(Collected data)
————————

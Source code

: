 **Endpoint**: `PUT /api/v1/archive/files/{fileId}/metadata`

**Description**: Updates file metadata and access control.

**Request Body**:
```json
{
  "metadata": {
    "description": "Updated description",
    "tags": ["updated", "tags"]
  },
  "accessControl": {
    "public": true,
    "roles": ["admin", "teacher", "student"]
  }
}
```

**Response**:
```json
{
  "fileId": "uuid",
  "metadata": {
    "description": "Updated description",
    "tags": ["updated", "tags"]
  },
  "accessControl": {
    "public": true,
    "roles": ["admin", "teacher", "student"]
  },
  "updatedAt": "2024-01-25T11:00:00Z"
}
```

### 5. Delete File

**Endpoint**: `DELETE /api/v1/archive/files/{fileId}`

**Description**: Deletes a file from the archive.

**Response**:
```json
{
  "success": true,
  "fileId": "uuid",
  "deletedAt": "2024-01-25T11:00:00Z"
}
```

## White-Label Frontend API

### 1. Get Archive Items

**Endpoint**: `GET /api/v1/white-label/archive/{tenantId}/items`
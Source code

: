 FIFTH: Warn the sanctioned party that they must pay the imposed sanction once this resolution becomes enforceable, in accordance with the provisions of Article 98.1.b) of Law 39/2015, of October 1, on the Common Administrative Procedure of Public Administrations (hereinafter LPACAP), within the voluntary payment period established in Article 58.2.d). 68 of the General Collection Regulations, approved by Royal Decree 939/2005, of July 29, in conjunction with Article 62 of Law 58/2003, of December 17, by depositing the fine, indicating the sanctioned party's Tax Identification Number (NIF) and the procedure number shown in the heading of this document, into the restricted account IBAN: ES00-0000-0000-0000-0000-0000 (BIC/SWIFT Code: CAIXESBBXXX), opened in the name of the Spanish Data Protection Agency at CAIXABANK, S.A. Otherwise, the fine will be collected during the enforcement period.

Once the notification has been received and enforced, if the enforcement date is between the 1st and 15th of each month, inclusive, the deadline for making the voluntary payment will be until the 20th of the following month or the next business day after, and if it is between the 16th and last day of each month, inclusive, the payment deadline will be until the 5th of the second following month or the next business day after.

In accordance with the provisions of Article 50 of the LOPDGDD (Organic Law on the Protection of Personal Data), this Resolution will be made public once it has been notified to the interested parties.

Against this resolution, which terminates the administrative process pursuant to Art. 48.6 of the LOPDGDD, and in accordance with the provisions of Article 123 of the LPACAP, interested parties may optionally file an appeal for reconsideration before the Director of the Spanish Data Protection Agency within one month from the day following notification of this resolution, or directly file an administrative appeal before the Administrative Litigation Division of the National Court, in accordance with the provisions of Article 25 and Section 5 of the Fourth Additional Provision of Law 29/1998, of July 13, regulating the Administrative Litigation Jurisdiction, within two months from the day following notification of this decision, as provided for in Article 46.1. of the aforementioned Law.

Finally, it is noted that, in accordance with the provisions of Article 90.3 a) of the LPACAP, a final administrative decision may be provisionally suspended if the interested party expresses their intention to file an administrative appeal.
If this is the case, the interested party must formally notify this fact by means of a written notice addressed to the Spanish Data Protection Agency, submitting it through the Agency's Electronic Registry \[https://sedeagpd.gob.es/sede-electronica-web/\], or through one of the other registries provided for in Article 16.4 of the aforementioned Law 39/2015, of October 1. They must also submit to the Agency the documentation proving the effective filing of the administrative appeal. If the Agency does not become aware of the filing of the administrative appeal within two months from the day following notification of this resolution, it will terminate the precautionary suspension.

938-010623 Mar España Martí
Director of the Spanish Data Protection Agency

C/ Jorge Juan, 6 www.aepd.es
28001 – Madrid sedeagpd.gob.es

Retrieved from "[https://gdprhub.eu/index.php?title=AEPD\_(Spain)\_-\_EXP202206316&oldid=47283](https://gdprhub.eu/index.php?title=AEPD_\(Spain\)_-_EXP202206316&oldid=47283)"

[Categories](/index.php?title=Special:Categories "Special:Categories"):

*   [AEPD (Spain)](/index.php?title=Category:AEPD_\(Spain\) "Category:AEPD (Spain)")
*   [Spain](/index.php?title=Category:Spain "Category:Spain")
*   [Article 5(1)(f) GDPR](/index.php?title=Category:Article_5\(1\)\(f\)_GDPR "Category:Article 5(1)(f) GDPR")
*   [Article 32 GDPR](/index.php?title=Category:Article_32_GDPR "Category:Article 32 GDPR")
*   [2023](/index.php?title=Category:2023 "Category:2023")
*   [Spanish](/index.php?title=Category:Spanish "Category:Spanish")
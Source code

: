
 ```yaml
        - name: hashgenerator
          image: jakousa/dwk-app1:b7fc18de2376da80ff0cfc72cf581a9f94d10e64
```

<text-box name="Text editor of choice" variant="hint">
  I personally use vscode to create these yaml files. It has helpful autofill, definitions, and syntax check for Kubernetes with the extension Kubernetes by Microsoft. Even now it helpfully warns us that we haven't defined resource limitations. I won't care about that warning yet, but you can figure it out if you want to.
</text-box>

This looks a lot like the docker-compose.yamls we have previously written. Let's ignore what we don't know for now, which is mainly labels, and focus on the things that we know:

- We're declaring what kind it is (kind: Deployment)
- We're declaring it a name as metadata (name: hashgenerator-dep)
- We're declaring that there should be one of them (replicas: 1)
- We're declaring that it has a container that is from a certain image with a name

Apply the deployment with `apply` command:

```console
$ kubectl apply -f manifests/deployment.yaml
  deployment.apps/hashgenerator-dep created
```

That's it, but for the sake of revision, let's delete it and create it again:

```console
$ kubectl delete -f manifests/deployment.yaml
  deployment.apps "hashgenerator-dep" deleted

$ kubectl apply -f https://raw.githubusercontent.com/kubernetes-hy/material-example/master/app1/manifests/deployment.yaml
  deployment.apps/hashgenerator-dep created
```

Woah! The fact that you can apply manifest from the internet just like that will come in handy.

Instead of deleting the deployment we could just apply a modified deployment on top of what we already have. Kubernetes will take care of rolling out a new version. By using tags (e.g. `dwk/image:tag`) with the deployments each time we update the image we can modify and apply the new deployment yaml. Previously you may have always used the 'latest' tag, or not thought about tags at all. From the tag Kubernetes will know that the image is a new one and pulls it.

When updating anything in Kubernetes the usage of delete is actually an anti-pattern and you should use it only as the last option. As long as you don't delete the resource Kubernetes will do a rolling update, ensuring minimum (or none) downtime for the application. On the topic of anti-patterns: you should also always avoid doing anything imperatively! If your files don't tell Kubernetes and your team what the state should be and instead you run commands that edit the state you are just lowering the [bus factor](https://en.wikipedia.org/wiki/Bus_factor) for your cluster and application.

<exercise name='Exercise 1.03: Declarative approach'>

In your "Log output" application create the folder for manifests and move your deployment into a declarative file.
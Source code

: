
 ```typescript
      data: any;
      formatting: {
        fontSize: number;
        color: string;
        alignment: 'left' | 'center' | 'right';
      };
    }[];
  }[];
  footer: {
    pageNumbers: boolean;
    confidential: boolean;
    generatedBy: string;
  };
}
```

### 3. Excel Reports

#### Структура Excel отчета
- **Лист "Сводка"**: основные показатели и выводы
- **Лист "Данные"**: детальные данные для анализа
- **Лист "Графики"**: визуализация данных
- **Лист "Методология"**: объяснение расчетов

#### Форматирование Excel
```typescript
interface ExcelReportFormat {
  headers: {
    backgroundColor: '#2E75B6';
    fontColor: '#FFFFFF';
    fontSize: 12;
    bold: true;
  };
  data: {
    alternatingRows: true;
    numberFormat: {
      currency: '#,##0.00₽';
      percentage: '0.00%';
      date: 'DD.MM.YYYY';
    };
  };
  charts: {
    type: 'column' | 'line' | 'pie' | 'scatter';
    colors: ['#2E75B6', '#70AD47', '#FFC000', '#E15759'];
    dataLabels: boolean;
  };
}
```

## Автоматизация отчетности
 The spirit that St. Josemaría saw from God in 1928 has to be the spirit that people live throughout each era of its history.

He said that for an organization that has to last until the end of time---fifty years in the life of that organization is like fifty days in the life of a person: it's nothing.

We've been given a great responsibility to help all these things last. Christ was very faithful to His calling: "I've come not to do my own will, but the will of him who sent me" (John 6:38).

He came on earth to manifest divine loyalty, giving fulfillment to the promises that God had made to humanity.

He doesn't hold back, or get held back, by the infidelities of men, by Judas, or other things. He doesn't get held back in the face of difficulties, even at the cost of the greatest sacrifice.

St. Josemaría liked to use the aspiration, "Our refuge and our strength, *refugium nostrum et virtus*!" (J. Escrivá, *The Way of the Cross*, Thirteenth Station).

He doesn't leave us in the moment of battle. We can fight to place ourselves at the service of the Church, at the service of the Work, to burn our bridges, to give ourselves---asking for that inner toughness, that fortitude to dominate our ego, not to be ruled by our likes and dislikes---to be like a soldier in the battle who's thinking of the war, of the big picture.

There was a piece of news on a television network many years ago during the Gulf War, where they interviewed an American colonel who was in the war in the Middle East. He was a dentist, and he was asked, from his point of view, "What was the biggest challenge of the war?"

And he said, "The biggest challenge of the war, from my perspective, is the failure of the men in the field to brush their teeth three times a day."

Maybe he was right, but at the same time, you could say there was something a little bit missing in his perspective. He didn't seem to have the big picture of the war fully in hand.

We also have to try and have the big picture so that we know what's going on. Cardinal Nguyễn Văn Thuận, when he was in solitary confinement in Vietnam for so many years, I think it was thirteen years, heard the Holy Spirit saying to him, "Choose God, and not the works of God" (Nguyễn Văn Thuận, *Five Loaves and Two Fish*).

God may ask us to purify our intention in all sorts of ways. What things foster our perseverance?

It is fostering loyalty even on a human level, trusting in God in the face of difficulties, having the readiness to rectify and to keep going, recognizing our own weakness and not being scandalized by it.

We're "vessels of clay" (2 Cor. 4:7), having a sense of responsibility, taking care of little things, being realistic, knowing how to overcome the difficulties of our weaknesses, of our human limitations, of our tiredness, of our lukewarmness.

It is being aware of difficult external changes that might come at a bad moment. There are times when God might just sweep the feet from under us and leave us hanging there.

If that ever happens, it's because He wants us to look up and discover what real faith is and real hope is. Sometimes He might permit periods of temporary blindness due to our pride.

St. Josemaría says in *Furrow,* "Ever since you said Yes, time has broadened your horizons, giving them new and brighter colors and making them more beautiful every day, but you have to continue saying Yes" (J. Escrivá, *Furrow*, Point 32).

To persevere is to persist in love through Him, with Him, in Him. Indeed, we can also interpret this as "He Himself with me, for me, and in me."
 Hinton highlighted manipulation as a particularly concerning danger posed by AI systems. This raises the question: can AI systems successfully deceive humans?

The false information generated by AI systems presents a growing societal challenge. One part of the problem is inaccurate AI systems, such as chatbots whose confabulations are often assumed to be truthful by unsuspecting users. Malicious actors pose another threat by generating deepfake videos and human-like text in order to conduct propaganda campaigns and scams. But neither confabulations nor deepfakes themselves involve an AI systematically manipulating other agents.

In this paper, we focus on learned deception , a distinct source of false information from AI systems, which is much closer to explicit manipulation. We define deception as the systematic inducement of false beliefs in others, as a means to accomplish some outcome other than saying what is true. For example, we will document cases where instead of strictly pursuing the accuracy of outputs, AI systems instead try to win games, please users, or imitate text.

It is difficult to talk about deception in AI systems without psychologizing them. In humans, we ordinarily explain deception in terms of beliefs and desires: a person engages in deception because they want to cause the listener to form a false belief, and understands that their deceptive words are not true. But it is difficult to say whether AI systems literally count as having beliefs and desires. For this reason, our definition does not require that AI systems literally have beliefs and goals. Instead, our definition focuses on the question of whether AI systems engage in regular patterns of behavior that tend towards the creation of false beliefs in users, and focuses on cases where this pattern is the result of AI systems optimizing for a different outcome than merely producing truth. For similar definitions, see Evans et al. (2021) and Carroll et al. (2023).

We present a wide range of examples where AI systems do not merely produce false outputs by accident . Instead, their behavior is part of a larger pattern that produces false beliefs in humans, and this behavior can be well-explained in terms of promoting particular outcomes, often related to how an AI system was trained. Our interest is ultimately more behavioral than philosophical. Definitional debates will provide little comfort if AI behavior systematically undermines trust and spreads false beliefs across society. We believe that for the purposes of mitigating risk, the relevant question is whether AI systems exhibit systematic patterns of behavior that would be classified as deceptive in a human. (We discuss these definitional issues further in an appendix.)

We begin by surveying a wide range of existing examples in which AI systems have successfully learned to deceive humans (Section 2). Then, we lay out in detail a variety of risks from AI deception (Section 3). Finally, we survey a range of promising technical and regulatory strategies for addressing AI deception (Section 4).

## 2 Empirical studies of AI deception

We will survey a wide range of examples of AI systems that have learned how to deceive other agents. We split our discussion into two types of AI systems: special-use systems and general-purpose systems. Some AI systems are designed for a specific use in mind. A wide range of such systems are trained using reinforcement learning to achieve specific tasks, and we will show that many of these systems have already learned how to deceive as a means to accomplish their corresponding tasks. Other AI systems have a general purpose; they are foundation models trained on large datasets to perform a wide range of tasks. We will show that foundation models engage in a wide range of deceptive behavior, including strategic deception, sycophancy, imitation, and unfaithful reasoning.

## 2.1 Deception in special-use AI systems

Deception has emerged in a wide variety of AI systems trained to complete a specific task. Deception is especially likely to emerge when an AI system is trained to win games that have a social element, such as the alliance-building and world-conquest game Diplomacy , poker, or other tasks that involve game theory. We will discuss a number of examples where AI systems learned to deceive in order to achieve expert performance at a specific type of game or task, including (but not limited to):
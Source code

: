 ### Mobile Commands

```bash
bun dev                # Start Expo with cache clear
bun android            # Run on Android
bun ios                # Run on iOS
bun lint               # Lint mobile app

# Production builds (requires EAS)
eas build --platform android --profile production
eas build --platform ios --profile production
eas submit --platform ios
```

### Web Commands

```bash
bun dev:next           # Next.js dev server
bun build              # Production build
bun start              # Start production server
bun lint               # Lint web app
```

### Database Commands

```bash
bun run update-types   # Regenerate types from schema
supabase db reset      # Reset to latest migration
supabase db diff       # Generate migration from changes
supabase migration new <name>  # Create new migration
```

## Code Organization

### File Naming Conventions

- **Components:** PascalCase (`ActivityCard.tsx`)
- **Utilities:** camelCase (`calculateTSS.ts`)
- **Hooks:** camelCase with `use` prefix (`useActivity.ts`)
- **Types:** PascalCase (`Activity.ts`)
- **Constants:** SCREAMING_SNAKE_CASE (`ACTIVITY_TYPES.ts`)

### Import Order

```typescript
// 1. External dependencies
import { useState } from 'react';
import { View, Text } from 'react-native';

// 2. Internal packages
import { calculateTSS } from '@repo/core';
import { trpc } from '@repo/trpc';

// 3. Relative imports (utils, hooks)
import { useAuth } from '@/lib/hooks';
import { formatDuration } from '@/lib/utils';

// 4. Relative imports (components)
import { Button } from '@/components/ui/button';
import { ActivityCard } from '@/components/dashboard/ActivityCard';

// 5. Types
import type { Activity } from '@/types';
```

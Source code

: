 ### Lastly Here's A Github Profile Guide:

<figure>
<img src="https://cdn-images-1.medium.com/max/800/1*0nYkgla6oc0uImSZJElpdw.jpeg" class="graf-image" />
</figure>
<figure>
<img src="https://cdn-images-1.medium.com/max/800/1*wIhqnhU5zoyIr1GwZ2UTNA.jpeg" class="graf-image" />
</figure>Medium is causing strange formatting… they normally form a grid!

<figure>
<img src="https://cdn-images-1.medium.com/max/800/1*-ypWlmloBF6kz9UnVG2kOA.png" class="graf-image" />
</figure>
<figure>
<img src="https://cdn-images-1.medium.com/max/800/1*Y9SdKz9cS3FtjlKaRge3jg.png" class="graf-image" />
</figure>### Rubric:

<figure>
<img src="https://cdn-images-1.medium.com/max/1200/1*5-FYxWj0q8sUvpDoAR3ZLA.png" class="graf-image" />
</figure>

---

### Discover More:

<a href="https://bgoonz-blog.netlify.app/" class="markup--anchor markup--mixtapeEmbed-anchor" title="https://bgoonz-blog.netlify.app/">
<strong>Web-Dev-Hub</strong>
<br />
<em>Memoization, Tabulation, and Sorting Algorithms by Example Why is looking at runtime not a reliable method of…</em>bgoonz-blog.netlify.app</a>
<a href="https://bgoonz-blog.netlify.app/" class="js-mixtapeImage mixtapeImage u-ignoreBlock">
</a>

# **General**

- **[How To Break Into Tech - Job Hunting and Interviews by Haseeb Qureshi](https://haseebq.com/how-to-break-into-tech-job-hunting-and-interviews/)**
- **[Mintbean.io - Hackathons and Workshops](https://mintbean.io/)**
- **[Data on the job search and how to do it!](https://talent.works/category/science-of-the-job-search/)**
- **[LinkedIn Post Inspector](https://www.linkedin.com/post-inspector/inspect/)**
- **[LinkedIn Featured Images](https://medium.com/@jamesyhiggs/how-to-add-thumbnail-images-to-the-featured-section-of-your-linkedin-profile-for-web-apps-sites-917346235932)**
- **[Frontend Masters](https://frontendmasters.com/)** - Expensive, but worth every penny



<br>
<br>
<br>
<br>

————————

### Exercise brief:
Above are the records; print exactly the lines from the line with "We've been given" to the line with "We also have", including both, and nothing else.

### Your solution:
We've been given a great responsibility to help all these things last. Christ was very faithful to His calling: "I've come not to do my own will, but the will of him who sent me" (John 6:38).

He came on earth to manifest divine loyalty, giving fulfillment to the promises that God had made to humanity.

He doesn't hold back, or get held back, by the infidelities of men, by Judas, or other things. He doesn't get held back in the face of difficulties, even at the cost of the greatest sacrifice.

St. Josemaría liked to use the aspiration, "Our refuge and our strength, *refugium nostrum et virtus*!" (J. Escrivá, *The Way of the Cross*, Thirteenth Station).

He doesn't leave us in the moment of battle. We can fight to place ourselves at the service of the Church, at the service of the Work, to burn our bridges, to give ourselves---asking for that inner toughness, that fortitude to dominate our ego, not to be ruled by our likes and dislikes---to be like a soldier in the battle who's thinking of the war, of the big picture.

There was a piece of news on a television network many years ago during the Gulf War, where they interviewed an American colonel who was in the war in the Middle East. He was a dentist, and he was asked, from his point of view, "What was the biggest challenge of the war?"

And he said, "The biggest challenge of the war, from my perspective, is the failure of the men in the field to brush their teeth three times a day."

Maybe he was right, but at the same time, you could say there was something a little bit missing in his perspective. He didn't seem to have the big picture of the war fully in hand.

We also have to try and have the big picture so that we know what's going on. Cardinal Nguyễn Văn Thuận, when he was in solitary confinement in Vietnam for so many years, I think it was thirteen years, heard the Holy Spirit saying to him, "Choose God, and not the works of God" (Nguyễn Văn Thuận, *Five Loaves and Two Fish*).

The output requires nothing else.